In the data below, find each line carrying the string "article" and copy it out.

Excerpts from a dataset

_ _ _ _ _ _ _

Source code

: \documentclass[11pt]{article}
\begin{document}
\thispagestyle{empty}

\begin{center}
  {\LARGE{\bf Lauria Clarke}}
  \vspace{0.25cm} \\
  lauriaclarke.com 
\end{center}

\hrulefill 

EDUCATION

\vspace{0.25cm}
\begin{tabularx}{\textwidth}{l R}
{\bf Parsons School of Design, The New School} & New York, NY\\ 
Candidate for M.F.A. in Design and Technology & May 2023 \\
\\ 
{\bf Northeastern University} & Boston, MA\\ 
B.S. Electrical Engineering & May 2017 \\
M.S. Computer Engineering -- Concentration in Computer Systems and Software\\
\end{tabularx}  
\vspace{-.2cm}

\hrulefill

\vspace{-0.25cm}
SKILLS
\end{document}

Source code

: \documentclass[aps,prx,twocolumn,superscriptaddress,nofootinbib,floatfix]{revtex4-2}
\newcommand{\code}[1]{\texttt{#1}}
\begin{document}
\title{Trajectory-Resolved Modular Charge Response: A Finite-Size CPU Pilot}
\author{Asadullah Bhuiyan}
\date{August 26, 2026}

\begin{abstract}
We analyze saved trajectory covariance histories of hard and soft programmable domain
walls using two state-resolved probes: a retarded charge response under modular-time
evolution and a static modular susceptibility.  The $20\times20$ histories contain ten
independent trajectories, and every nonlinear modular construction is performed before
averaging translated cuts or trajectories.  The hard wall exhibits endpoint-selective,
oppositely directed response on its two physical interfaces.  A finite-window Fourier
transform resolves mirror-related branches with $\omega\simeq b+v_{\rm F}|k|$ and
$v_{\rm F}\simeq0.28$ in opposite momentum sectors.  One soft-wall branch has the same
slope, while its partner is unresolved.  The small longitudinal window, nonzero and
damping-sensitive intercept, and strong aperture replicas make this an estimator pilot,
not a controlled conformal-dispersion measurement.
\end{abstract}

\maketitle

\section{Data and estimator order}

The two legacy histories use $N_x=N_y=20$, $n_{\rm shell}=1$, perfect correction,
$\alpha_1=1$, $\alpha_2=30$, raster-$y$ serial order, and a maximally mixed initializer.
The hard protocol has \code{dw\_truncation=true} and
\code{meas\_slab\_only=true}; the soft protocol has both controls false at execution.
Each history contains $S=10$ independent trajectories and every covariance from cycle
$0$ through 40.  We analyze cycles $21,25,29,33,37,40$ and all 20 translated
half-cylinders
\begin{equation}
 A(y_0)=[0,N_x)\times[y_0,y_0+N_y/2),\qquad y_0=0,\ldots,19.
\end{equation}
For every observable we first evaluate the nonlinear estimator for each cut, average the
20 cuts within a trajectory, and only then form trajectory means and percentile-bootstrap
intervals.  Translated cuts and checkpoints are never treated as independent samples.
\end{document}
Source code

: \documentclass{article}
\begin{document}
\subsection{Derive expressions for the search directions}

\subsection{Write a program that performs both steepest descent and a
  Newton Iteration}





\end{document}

_ _ _ _ _ _ _

- Result -
: \documentclass[11pt]{article}
: \documentclass{article}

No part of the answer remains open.